The university occupies three campuses. They are located about 12 km west of the center of Ankara, and cover a total area of more than 300 hectares.

Library 
The university library houses a large collection of books with annual acquisitions valued at over 3 million U.S. dollars. As of 2017, Bilkent University Library is the largest university library of Turkey, and it is the only university library to rank in the top 10 libraries in the country.

In addition to books, the collection includes periodical subscriptions, microforms, CD-ROM, access to numerous online databases and electronic journals, DVD, VHS and audio cassettes. Sheet music and sound recordings are available in the music rooms. The library also hosts a number of  private collections and an exhibition hall.

Academics 
The university offers 33 undergraduate majors, together with 32 graduate programs spanning 22 different fields.

Faculties 
 Faculty of Applied Sciences
 Faculty of Art, Design and Architecture
 Faculty of Business Administration
 Faculty of Economics, Administrative and Social Sciences
 Faculty of Education
 Faculty of Engineering
 Faculty of Humanities and Letters
 Faculty of Law
 Faculty of Music and Performing Arts
 Faculty of Science

Schools 
 School of Applied Languages
 School of Applied Technology and Management
 Vocational School of Computer Technology and Office Management
 Vocational School of Tourism and Hotel Services

Rankings 

The Times Higher Education World University Rankings consistently ranks Bilkent University as one of the top universities in Turkey.

Bilkent, as a university with less than 50 years of history, is also ranked as one of the most prestigious younger universities in the world:

THE powered by Thomson Reuters ranked Bilkent in the category BRICS & Emerging Economies as follows:

Bilkent University is particularly noted for the quality of its Faculty of Engineering.
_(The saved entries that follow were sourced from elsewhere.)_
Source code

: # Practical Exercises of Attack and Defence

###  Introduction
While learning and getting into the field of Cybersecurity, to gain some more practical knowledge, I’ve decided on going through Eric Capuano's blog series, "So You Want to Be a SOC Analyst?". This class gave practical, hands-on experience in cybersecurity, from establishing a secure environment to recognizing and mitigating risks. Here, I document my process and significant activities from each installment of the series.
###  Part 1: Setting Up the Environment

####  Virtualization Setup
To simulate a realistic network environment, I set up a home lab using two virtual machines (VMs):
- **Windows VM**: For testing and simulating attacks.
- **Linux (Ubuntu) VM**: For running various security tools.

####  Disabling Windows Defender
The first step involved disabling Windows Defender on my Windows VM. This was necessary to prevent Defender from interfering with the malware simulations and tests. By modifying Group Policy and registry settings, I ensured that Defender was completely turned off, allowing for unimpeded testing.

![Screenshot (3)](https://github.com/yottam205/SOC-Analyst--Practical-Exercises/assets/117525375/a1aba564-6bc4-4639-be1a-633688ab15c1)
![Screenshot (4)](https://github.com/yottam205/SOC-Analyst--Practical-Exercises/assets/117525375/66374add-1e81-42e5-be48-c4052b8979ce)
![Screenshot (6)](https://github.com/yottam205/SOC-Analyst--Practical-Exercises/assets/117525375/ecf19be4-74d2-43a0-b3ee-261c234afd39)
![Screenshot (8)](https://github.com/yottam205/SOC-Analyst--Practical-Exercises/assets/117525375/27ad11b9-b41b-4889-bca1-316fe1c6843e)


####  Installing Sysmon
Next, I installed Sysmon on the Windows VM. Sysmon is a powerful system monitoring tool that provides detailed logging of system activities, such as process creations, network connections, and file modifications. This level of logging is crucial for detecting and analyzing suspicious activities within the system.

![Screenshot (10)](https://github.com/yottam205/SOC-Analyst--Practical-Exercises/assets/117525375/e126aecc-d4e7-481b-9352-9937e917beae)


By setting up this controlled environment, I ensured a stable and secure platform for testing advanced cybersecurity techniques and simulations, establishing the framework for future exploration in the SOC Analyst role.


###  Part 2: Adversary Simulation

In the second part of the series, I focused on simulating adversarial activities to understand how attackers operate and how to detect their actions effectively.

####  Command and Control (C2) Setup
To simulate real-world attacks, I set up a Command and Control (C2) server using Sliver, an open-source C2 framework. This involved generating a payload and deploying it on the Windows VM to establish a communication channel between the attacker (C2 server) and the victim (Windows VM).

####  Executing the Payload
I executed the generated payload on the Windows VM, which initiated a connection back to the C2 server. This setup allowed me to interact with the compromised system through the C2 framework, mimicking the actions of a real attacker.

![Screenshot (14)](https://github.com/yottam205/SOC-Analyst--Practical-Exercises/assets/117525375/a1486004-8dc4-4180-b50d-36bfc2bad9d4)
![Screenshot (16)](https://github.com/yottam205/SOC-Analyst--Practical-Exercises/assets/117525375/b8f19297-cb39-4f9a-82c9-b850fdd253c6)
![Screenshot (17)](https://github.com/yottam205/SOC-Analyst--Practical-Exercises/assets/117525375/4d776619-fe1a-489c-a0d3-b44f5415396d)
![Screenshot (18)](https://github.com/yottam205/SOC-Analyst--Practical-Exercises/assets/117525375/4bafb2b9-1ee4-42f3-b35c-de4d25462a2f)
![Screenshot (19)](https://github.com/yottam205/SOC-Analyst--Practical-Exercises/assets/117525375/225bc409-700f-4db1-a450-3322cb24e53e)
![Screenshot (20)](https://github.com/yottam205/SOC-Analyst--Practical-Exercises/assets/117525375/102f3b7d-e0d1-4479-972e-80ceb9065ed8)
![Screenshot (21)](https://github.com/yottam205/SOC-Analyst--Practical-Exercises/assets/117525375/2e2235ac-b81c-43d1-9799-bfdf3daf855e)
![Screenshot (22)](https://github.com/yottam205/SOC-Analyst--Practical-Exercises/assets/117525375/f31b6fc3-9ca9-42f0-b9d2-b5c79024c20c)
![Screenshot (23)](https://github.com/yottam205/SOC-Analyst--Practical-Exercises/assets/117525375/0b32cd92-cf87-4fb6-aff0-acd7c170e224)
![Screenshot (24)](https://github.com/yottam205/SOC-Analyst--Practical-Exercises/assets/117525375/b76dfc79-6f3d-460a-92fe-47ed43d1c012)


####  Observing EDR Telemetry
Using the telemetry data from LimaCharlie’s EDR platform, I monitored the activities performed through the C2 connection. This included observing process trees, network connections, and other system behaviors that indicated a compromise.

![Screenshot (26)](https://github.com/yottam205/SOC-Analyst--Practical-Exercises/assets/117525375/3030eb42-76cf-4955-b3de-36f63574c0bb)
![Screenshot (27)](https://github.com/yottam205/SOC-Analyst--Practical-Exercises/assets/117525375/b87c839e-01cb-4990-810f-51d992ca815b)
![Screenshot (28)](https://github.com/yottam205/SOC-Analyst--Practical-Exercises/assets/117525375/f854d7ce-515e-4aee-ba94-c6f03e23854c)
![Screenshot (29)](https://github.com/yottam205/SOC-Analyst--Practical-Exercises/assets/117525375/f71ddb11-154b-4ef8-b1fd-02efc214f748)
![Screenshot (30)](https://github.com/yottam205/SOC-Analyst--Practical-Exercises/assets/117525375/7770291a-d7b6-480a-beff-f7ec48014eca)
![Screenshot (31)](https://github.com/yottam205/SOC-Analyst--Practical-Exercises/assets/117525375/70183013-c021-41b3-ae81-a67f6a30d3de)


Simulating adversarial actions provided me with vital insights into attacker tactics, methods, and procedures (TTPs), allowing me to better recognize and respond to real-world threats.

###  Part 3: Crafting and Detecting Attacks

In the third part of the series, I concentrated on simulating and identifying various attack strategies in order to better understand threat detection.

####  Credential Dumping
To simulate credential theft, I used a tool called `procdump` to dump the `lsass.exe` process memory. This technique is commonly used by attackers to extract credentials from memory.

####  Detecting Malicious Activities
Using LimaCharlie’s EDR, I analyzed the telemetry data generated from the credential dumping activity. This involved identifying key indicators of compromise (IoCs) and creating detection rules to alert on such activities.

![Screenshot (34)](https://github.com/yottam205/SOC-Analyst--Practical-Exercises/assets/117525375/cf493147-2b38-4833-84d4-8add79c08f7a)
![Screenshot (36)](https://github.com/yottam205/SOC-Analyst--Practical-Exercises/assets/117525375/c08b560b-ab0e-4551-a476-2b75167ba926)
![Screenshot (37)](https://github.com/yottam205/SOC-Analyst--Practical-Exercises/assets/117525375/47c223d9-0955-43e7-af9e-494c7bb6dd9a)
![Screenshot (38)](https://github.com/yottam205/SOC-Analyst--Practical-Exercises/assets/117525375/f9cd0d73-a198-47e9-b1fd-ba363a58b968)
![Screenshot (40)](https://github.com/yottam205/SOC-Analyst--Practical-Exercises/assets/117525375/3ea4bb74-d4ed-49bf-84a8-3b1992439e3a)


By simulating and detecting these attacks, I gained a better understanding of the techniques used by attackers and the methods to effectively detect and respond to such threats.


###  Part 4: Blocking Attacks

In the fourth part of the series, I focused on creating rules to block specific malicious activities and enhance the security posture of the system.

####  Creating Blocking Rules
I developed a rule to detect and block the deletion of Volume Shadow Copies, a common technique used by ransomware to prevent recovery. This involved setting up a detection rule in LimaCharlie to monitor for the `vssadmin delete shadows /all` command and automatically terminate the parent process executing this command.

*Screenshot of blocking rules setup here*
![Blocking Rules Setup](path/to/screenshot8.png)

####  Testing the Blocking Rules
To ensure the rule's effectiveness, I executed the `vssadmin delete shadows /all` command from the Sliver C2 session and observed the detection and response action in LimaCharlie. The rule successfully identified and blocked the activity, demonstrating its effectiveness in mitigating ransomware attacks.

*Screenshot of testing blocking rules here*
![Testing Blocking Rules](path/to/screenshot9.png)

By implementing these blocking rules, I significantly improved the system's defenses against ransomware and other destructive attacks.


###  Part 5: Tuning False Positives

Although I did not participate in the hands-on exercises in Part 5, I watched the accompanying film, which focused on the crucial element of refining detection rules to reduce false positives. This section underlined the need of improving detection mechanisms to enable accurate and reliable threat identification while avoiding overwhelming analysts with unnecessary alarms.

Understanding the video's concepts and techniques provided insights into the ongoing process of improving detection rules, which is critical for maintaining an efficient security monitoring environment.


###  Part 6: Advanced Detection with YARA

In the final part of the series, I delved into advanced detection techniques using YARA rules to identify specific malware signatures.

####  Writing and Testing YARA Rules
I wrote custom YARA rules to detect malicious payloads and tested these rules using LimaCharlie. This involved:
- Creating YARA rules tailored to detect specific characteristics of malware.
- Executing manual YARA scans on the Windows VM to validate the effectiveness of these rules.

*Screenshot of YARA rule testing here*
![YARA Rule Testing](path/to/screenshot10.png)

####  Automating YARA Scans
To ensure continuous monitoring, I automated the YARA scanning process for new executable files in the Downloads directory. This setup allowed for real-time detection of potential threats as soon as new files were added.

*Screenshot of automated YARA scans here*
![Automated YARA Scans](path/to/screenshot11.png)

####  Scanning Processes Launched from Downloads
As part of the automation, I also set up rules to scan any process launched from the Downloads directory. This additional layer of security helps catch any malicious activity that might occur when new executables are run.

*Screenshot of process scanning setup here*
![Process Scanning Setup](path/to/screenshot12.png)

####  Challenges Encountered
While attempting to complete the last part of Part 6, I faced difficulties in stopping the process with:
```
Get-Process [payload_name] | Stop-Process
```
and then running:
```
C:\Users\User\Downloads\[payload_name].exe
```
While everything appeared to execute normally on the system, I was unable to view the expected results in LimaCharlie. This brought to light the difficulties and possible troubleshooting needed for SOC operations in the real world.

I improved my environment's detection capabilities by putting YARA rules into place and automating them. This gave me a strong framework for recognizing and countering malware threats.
The Times Higher Education World University Rankings rank Bilkent among the top 100 universities for Engineering and Technology, which makes it the only university in Turkey to make it to the top 100 in a subject list, as follows:

The Faculty of Business Administration of Bilkent University was the first business school in Turkey to be accredited by AACSB; less than 5% of the business schools around the world have received this accreditation. The business school has been ranked by Eduniversal among the best business schools of the Eurasia region for international influence.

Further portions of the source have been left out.